Bruno Salvador, the hero of John Le Carré's Mission Song reminded me - in his innocence and political naivete - of Voltaire's Candide. Salvo grew up in Africa, an embarrassment to the authorities, since he was the child of a Catholic missionary and a village headman's daughter in the Congo. His father kept this 'accidental son' close till he died when Salvo was ten. The 'secret child' was then raised in a mission school, registered as a foundling adopted by the Holy See and sent to boarding school in England. There, Brother Michael took him under his wing, and saw to an education that developed his linguistic talents.

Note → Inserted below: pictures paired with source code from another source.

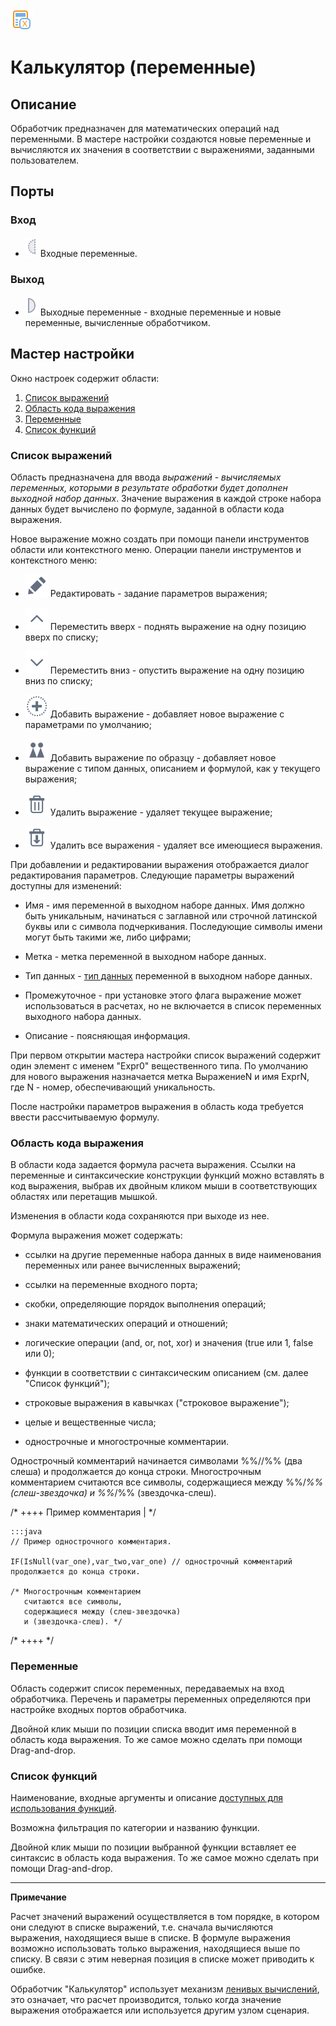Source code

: ![ ](../../media/app/icons/component_18/component_default-21.svg)
# Калькулятор (переменные)

## Описание

Обработчик предназначен для математических операций над переменными. В мастере настройки создаются новые переменные и вычисляются их значения в соответствии с выражениями, заданными пользователем.

## Порты

### Вход

 * ![](../../media/app/processors/optional_input_variable_inactive.svg) Входные переменные.

### Выход

 * ![](../../media/app/processors/output_variable_inactive.svg) Выходные переменные - входные переменные и новые переменные, вычисленные обработчиком.

## Мастер настройки

Окно настроек содержит области:

 1.  [Список выражений](#список_выражений)
 2.  [Область кода выражения](#область_кода_выражения)
 3.  [Переменные](#переменные)
 4.  [Список функций](#список_функций)

### Список выражений


Область предназначена для ввода *выражений - вычисляемых переменных, которыми в результате обработки будет дополнен выходной набор данных*. Значение выражения в каждой строке набора данных будет вычислено по формуле, заданной в области кода выражения.

Новое выражение можно создать при помощи панели инструментов области или контекстного меню. Операции панели инструментов и контекстного меню: 

*  ![](../../media/app/icons/toolbar_18/toolbar_18_28.svg) Редактировать - задание параметров выражения; 

*  ![](../../media/app/icons/toolbar_18/toolbar_18_21.svg) Переместить вверх - поднять выражение на одну позицию вверх по списку;

*  ![](../../media/app/icons/toolbar_18/toolbar_18_20.svg) Переместить вниз - опустить выражение на одну позицию вниз по списку;

*  ![](../../media/app/icons/toolbar_18/toolbar_18_27.svg) Добавить выражение - добавляет новое выражение с параметрами по умолчанию;

*  ![](../../media/app/icons/toolbar_18/toolbar_18_112.svg) Добавить выражение по образцу - добавляет новое выражение с типом данных, описанием и формулой, как у текущего выражения;

*  ![](../../media/app/icons/toolbar_18/toolbar_18_8.svg) Удалить выражение - удаляет текущее выражение;

*  ![](../../media/app/icons/toolbar_18/toolbar_18_127.svg) Удалить все выражения - удаляет все имеющиеся выражения.

При добавлении и редактировании выражения отображается диалог редактирования параметров. Следующие параметры выражений доступны для изменений:
 

*  Имя - имя переменной в выходном наборе данных. Имя должно быть уникальным, начинаться с заглавной или строчной латинской буквы или с символа подчеркивания. Последующие символы имени могут быть такими же, либо цифрами; 

*  Метка - метка переменной в выходном наборе данных.

*  Тип данных - [тип данных](../../app/glossary/datatypes.md) переменной в выходном наборе данных. 

*  Промежуточное - при установке этого флага выражение может использоваться в расчетах, но не включается в список переменных выходного набора данных.

*  Описание - поясняющая информация.

При первом открытии мастера настройки список выражений содержит один элемент с именем "Expr0" вещественного типа. По умолчанию для нового выражения назначается метка ВыражениеN и имя ExprN, где N - номер, обеспечивающий уникальность.

После настройки параметров выражения в область кода требуется ввести рассчитываемую формулу.

### Область кода выражения

В области кода задается формула расчета выражения. Ссылки на переменные и синтаксические конструкции функций можно вставлять в код выражения, выбрав их двойным кликом мыши в соответствующих областях или перетащив мышкой. 

Изменения в области кода сохраняются при выходе из нее.

Формула выражения может содержать:


*  ссылки на другие переменные набора данных в виде наименования переменных или ранее вычисленных выражений;

*  ссылки на переменные входного порта;

*  скобки, определяющие порядок выполнения операций;

*  знаки математических операций и отношений;

*  логические операции (and, or, not, xor) и значения (true или 1, false или 0);

*  функции в соответствии с синтаксическим описанием (см. далее "Список функций");

*  строковые выражения в кавычках ("строковое выражение");

*  целые и вещественные числа;

*  однострочные и многострочные комментарии. 

Однострочный комментарий начинается символами %%//%% (два слеша) и продолжается до конца строки. Многострочным комментарием считаются все символы, содержащиеся между %%/*%% (слеш-звездочка) и %%*/%% (звездочка-слеш).

/* ++++ Пример комментария | */

	:::java
	// Пример однострочного комментария.
	
	IF(IsNull(var_one),var_two,var_one) // однострочный комментарий продолжается до конца строки. 
	
	/* Многострочным комментарием 
	   считаются все символы,
	   содержащиеся между (слеш-звездочка)
	   и (звездочка-слеш). */ 
	

/* ++++ */
### Переменные

Область содержит список переменных, передаваемых на вход обработчика. Перечень и параметры переменных определяются при настройке входных портов обработчика. 

Двойной клик мыши по позиции списка вводит имя переменной в область кода выражения. То же самое можно сделать при помощи Drag-and-drop.


### Список функций

Наименование, входные аргументы и описание [доступных для использования функций](../../app/processors/transformation/calc/func.md). 

Возможна фильтрация по категории и названию функции.

Двойной клик мыши по позиции выбранной функции вставляет ее синтаксис в область кода выражения. То же самое можно сделать при помощи Drag-and-drop.

----

**Примечание**

Расчет значений выражений осуществляется в том порядке, в котором они следуют в списке выражений, т.е. сначала вычисляются выражения, находящиеся выше в списке. В формуле выражения возможно использовать только выражения, находящиеся выше по списку. В связи с этим неверная позиция в списке может приводить к ошибке.

Обработчик "Калькулятор" использует механизм [ленивых вычислений](../../app/glossary/lazyevaluation.md), это означает, что расчет производится, только когда значение выражения отображается или используется другим узлом сценария.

As the story opens, Salvo is very much in demand as a 'top interpreter of Swahili and the lesser-known but widely spoken languages of the Eastern Congo'. He's married to upper-class Penelope, 'a rising star in the firmament of a mass-market British tabloid capable of swaying millions.' And, unbeknownst to the wife whose entire attention is on her own career, Salvo does odd interpreting jobs for Mr. Anderson of the Ministry of Defence. When the latter calls Salvo out of a black tie party for Penelope, it's not for the usual job - this time he's sent away for several days with a special ops team for 'a bit of live action' as Brian Sinclair.

As readers find out about Salvo's mission, he also reveals other singular events in this pivotal day in his life. While eating in a trattoria, he watched a dapper, diminutive gentleman take his courage in his hands to speak out against a loud 'deluge of dialog' from an over-opinionated woman. And he met the love of his life, a Central African degree nurse named Hannah. They share a concern for the plight of their homeland where 'It's not bullets and pangas and hand grenades that are doing the killing. It's cholera, malaria, diarrhoea, and good old-fashioned starvation, and most of the dead are less than five years old.' Salvo and Hannah spend the night together, just before he disappears on his clandestine mission.

The neophyte secret agent successfully carries out his tasks - to translate during a secret conference of key figures whose objective is 'delivering democracy at the end of a gun barrel to the Eastern Congo', but also to listen in on participants' private conversations via electronic eavesdropping from the cellar. One of the delegates, Haj, refers to Salvo as a zebra (half black, half white). After hearing more than he was intended to, Salvo develops reservations about the intentions of the group he's working for, and sneaks out tapes. He returns to Hannah - leaving Penelope who's already ditched him - and they both try to understand what to do with the information he has, and in particular whom to trust.

They soon discover that no-one is who they appear to be, there are wheels within wheels, and the good of the Congolese people is not a priority to anyone involved. As can be expected - you don't beat the system in a Le Carré novel - the powers that be win, but Salvo and Hannah do make a difference, and there is a glimmering of hope in the ending. At age seventy-five, John Le Carré is still in fine writing fettle - don't miss Mission Song.